I think a S-400 will probably use its entire missile inventory. Reasoning below:This is highly inaccurate. You guys are assuming an S-400 site has 120 launches. Not true. These 120 missiles will need a LOT of time to reload canisters. An S-400 division does not have 30 trucks with four cannisters each. Not even close.
Your dollar comparison is again inaccurate because the S-400 will need to shoot down those three F-35s. Question is if the S-400 can defend the targeted site from three F-35s. That's hard to say but I'd bet on the stealth fighters. I personally believe a single F-35 can destroy the site and take out the SAM but that's pure conjecture. None of us know if it's worth it if you only consider the value of the F-35 at how successfully it can conduct this one particular job while ignoring how versatile it actually is.
- The TELs themselves are actually difficult to find, because they aren't emitting radar and are hidden amongst ground clutter.
- The reload vehicles are even more difficult to find, because they will really be hidden away until needed.
- It is likely that just the search/acquisition radars will be targeted because they are emitting radar.

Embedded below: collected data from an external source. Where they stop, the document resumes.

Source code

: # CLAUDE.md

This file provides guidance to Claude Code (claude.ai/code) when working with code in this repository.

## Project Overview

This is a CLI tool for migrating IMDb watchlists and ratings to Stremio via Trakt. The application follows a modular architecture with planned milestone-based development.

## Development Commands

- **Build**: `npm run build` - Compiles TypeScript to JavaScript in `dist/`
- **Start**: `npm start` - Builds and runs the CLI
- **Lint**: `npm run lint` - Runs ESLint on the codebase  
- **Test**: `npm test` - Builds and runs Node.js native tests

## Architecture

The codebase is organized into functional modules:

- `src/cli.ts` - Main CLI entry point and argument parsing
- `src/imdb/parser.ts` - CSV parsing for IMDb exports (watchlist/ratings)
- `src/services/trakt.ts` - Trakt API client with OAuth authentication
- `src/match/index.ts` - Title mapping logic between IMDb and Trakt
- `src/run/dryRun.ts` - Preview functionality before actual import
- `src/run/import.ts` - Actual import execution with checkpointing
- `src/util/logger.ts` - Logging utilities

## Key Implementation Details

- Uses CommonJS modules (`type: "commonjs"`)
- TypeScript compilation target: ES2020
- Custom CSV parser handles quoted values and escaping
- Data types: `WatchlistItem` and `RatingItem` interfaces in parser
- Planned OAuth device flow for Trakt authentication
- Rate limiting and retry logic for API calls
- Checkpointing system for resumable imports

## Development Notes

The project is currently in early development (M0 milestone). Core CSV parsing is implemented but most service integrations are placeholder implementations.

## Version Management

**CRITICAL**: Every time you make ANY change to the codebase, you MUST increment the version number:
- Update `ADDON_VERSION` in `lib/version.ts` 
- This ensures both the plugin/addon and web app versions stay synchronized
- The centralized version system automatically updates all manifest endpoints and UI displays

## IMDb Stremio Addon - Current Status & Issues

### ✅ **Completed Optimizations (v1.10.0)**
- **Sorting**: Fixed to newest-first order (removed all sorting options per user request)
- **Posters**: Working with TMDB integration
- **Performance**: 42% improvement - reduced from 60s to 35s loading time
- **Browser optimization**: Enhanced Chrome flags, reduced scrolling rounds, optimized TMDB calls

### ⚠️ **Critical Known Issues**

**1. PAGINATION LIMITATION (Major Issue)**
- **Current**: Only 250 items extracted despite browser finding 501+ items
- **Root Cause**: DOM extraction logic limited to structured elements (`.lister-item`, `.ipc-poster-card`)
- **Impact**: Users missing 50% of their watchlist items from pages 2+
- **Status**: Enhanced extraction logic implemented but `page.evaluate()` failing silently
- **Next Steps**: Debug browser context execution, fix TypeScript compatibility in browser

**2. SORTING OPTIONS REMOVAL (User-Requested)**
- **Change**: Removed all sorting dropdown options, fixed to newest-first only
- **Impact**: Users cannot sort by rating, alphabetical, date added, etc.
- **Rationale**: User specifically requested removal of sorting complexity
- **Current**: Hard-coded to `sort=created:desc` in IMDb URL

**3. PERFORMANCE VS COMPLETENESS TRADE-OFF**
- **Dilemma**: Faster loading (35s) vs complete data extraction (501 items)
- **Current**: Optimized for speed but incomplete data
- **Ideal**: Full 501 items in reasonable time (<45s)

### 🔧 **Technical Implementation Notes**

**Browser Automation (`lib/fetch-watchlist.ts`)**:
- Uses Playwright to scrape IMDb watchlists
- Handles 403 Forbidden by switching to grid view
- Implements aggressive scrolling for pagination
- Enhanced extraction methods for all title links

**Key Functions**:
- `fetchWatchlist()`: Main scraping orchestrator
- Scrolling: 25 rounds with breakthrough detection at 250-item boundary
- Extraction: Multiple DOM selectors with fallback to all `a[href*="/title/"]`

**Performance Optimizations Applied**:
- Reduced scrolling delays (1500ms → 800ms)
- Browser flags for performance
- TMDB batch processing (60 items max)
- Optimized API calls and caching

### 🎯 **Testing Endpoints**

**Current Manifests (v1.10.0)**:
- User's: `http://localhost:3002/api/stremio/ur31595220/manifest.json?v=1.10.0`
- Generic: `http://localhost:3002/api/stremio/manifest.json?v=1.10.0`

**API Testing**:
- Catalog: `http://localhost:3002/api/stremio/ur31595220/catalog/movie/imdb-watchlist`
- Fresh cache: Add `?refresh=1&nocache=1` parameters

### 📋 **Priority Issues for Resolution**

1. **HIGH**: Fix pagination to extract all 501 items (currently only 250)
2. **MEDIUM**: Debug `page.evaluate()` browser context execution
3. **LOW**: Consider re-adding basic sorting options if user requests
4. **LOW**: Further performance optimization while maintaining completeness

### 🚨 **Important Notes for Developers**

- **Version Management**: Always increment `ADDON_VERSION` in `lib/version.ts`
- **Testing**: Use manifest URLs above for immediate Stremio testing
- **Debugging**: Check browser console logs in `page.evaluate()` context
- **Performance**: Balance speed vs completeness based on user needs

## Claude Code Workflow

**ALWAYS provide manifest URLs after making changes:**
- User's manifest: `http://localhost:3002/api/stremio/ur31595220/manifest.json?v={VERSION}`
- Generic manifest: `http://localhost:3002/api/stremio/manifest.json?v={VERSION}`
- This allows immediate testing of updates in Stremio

And these can be replaced.
- Each TEL can carry 4 SAMs or 16 smaller SAMs.
- So this S-400 Division could have anywhere between 32-120 SAMs ready to launch.
- Three F-35s will have a maximum of 18 standoff missiles.
So I also cannot see how a single F-35 could successfully destroy a S-400 by itself.
NB. Note that a S-400 Division could have a maximum of 384 SAMs ready to launch,
That should successfully defend against over thirty F-35.
From the Chinese perspective, I think this reasoning is partly why they bought six S-400 divisions in 2019. Plus the longer range SAMs denies the use of airspace over Taiwan/Korea.
The Chinese S-400s now cover the entire Chinese coastline from the Arctic North to the tropical South China Seas, as per the latest CBSA maps.